> **TASK DESCRIPTION**: Look over the entries below. Report how many lines hold the word "games", and only that.

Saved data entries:

* * * * * * * * *

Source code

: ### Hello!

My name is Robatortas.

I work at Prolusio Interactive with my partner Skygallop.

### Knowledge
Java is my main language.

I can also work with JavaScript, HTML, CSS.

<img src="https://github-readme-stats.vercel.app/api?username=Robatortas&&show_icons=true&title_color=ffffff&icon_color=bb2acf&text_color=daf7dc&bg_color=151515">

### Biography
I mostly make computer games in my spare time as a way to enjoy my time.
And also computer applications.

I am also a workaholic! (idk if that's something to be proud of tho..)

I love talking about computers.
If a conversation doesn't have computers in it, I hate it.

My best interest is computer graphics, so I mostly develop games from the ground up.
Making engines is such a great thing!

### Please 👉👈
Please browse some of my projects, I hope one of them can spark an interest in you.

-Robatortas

* * * * * * * * *

> **RESPONSE AREA**: 2